Why Spark SQL considers the support of indexes unimportant?

Quoting the Spark DataFrames, Datasets and SQL manual:
A handful of Hive optimizations are not yet included in Spark. Some of
these (such as indexes) are less important due to Spark SQL’s
in-memory computational model. Others are slotted for future releases
of Spark SQL.
Being new to Spark, I'm a bit baffled by this for two reasons:
Spark SQL is designed to process Big Data, and at least in my use
case the data size far exceeds the size of available memory.
Assuming this is not uncommon, what is meant by "Spark SQL’s
in-memory computational model"? Is Spark SQL recommended only for
cases where the data fits in memory?
Even assuming the data fits in memory, a full scan over a very large
dataset can take a long time. I read this argument against
indexing in in-memory database, but I was not convinced. The example
there discusses a scan of a 10,000,000 records table, but that's not
really big data. Scanning a table with billions of records can cause
simple queries of the "SELECT x WHERE y=z" type take forever instead
of returning immediately.
I understand that Indexes have disadvantages like slower INSERT/UPDATE, space requirements, etc. But in my use case, I first process and load a large batch of data into Spark SQL, and then explore this data as a whole, without further modifications. Spark SQL is useful for the initial distributed processing and loading of the data, but the lack of indexing makes interactive exploration slower and more cumbersome than I expected it to be.
I'm wondering then why the Spark SQL team considers indexes unimportant to a degree that it's off their road map. Is there a different usage pattern that can provide the benefits of indexing without resorting to implementing something equivalent independently?
Indexing input data
The fundamental reason why indexing over external data sources is not in the Spark scope is that Spark is not a data management system but a batch data processing engine. Since it doesn't own the data it is using it cannot reliably monitor changes and as a consequence cannot maintain indices.
If data source supports indexing it can be indirectly utilized by Spark through mechanisms like predicate pushdown.
Indexing Distributed Data Structures:
standard indexing techniques require persistent and well defined data distribution but data in Spark is typically ephemeral and its exact distribution is nondeterministic.
high level data layout achieved by proper partitioning combined with columnar storage and compression can provide very efficient distributed access without an overhead of creating, storing and maintaining indices.This is a common pattern used by different in-memory columnar systems.

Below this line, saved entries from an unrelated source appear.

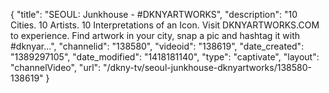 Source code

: {
    "title": "SEOUL: Junkhouse - #DKNYARTWORKS",
    "description": "10 Cities. 10 Artists. 10 Interpretations of an Icon. Visit DKNYARTWORKS.COM to experience. Find artwork in your city, snap a pic and hashtag it with #dknyar...",
    "channelid": "138580",
    "videoid": "138619",
    "date_created": "1389297105",
    "date_modified": "1418181140",
    "type": "captivate",
    "layout": "channelVideo",
    "url": "\/dkny-tv\/seoul-junkhouse-dknyartworks\/138580-138619"
} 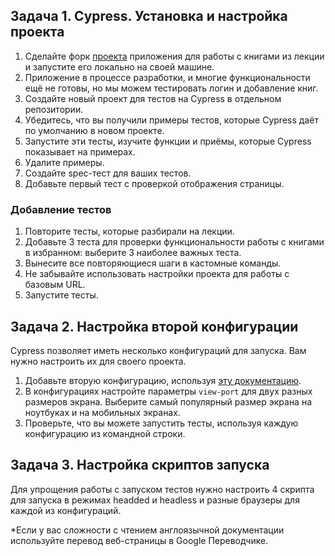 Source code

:   ## Задача 1. Cypress. Установка и настройка проекта

1. Сделайте форк [проекта](https://github.com/netology-code/jsaqa-code/tree/main/booksApp) приложения для работы с книгами из лекции и запустите его локально на своей машине.
2. Приложение в процессе разработки, и многие функциональности ещё не готовы, но мы можем тестировать логин и добавление книг.
3. Создайте новый проект для тестов на Cypress в отдельном репозитории.
4. Убедитесь, что вы получили примеры тестов, которые Cypress даёт по умолчанию в новом проекте.
5. Запустите эти тесты, изучите функции и приёмы, которые Cypress показывает на примерах.
6. Удалите примеры.
7. Создайте spec-тест для ваших тестов.
8. Добавьте первый тест с проверкой отображения страницы.

  ### Добавление тестов

1. Повторите тесты, которые разбирали на лекции.
2. Добавьте 3 теста для проверки функциональности работы с книгами в избранном: выберите 3 наиболее важных теста.
3. Вынесите все повторяющиеся шаги в кастомные команды.
4. Не забывайте использовать настройки проекта для работы с базовым URL.
5. Запустите тесты. 


  ## Задача 2. Настройка второй конфигурации

Cypress позволяет иметь несколько конфигураций для запуска. Вам нужно настроить их для своего проекта.

1. Добавьте вторую конфигурацию, используя [эту документацию](https://docs.cypress.io/guides/guides/environment-variables#Option-2-cypress-env-json).
2. В конфигурациях настройте параметры `view-port` для двух разных размеров экрана. Выберите самый популярный размер экрана на ноутбуках и на мобильных экранах.
3. Проверьте, что вы можете запустить тесты, используя каждую конфигурацию из командной строки.

  ## Задача 3. Настройка скриптов запуска

Для упрощения работы с запуском тестов нужно настроить 4 скрипта для запуска в режимах headded и headless и разные браузеры для каждой из конфигураций.

*Если у вас сложности с чтением англоязычной документации используйте перевод веб-страницы в Google Переводчике.
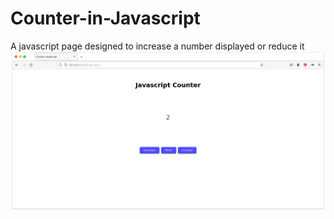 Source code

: # Counter-in-Javascript
A javascript page designed to increase a number displayed or reduce it
![Screnshot](https://github.com/lainysin/Counter-in-Javascript/blob/main/ss.png)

That being said some forms of indexed structures do exist in Spark ecosystem. Most notably Databricks provides Data Skipping Index on its platform.
Other projects, like Succinct (mostly inactive today) take different approach and use advanced compression techniques with with random access support.

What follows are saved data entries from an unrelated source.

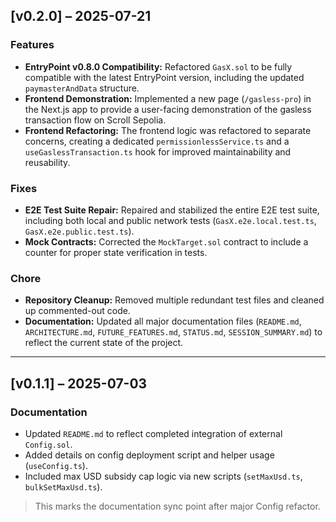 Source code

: ## [v0.2.0] – 2025-07-21

### Features

- **EntryPoint v0.8.0 Compatibility:** Refactored `GasX.sol` to be fully compatible with the latest EntryPoint version, including the updated `paymasterAndData` structure.
- **Frontend Demonstration:** Implemented a new page (`/gasless-pro`) in the Next.js app to provide a user-facing demonstration of the gasless transaction flow on Scroll Sepolia.
- **Frontend Refactoring:** The frontend logic was refactored to separate concerns, creating a dedicated `permissionlessService.ts` and a `useGaslessTransaction.ts` hook for improved maintainability and reusability.

### Fixes

- **E2E Test Suite Repair:** Repaired and stabilized the entire E2E test suite, including both local and public network tests (`GasX.e2e.local.test.ts`, `GasX.e2e.public.test.ts`).
- **Mock Contracts:** Corrected the `MockTarget.sol` contract to include a counter for proper state verification in tests.

### Chore

- **Repository Cleanup:** Removed multiple redundant test files and cleaned up commented-out code.
- **Documentation:** Updated all major documentation files (`README.md`, `ARCHITECTURE.md`, `FUTURE_FEATURES.md`, `STATUS.md`, `SESSION_SUMMARY.md`) to reflect the current state of the project.

---

## [v0.1.1] – 2025-07-03

### Documentation

- Updated `README.md` to reflect completed integration of external `Config.sol`.
- Added details on config deployment script and helper usage (`useConfig.ts`).
- Included max USD subsidy cap logic via new scripts (`setMaxUsd.ts`, `bulkSetMaxUsd.ts`).

> This marks the documentation sync point after major Config refactor.
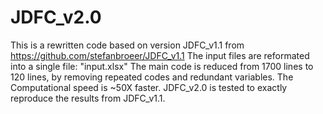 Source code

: # JDFC_v2.0
 This is a rewritten code based on version JDFC_v1.1 from https://github.com/stefanbroeer/JDFC_v1.1
 The input files are reformated into a single file: "input.xlsx"
 The main code is reduced from 1700 lines to 120 lines, by removing repeated codes and redundant variables.
 The Computational speed is ~50X faster.
 JDFC_v2.0 is tested to exactly reproduce the results from JDFC_v1.1.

Of course this raises a question - if you require an efficient random access why not use a system which is design as a database from the beginning. There many choices out there, including at least a few maintained by the Apache Foundation. At the same time Spark as a project evolves, and the quote you used might not fully reflect future Spark directions.
In general, the utility of indexes is questionable at best. Instead, data partitioning is more important. They are very different things, and just because your database of choice supports indexes doesn't mean they make sense given what Spark is trying to do. And it has nothing to do with "in memory".

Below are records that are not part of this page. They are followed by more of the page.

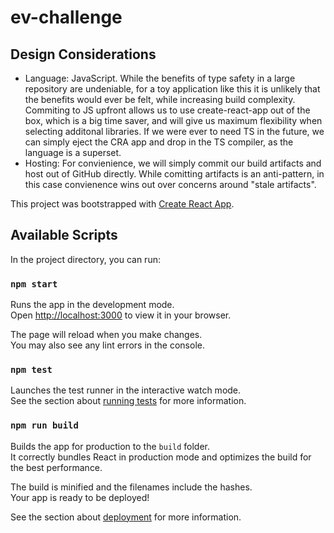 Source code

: # ev-challenge

## Design Considerations

- Language: JavaScript. While the benefits of type safety in a large repository are undeniable, for a toy application like this it is unlikely that the benefits would ever be felt, while increasing build complexity. Commiting to JS upfront allows us to use create-react-app out of the box, which is a big time saver, and will give us maximum flexibility when selecting additonal libraries. If we were ever to need TS in the future, we can simply eject the CRA app and drop in the TS compiler, as the language is a superset.
- Hosting: For convienience, we will simply commit our build artifacts and host out of GitHub directly. While comitting artifacts is an anti-pattern, in this case convienence wins out over concerns around "stale artifacts".

This project was bootstrapped with [Create React App](https://github.com/facebook/create-react-app).

## Available Scripts

In the project directory, you can run:

### `npm start`

Runs the app in the development mode.\
Open [http://localhost:3000](http://localhost:3000) to view it in your browser.

The page will reload when you make changes.\
You may also see any lint errors in the console.

### `npm test`

Launches the test runner in the interactive watch mode.\
See the section about [running tests](https://facebook.github.io/create-react-app/docs/running-tests) for more information.

### `npm run build`

Builds the app for production to the `build` folder.\
It correctly bundles React in production mode and optimizes the build for the best performance.

The build is minified and the filenames include the hashes.\
Your app is ready to be deployed!

See the section about [deployment](https://facebook.github.io/create-react-app/docs/deployment) for more information.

So what is an index, anyway?
Back in the days when permanent storage was crazy expensive (instead of essentially free) relational database systems were all about minimizing usage of permanent storage. The relational model, by necessity, split a record into multiple parts -- normalized the data -- and stored them in different locations. To read a customer record, maybe you read a customer table, a customerType table, take a couple of entries out of an address table, etc. If you had a solution that required you to read the entire table to find what you want, this is very costly, because you have to scan so many tables.
But this is not the only way to do things. If you didn't need to have fixed-width columns, you can store the entire set of data in one place. Instead of doing a full-table scan on a bunch of tables, you only need to do it on a single table. And that's not as bad as you think it is, especially if you can partition your data.
40 years later, the laws of physics have changed. Hard drive random read/write speeds and linear read/write speeds have drastically diverged. You can basically do 350 head movements a second per disk. (A little more or less, but that's a good average number.) On the other hand, a single disk drive can read about 100 MB per second. What does that mean?
Do the math and think about it -- it means if you are reading less than 300KB per disk head move, you are throttling the throughput of your drive.
Seriouusly. Think about that a second.
The goal of an index is to allow you to move your disk head to the precise location on disk you want and just read that record -- say just the address record joined as part of your customer record. And I say, that's useless.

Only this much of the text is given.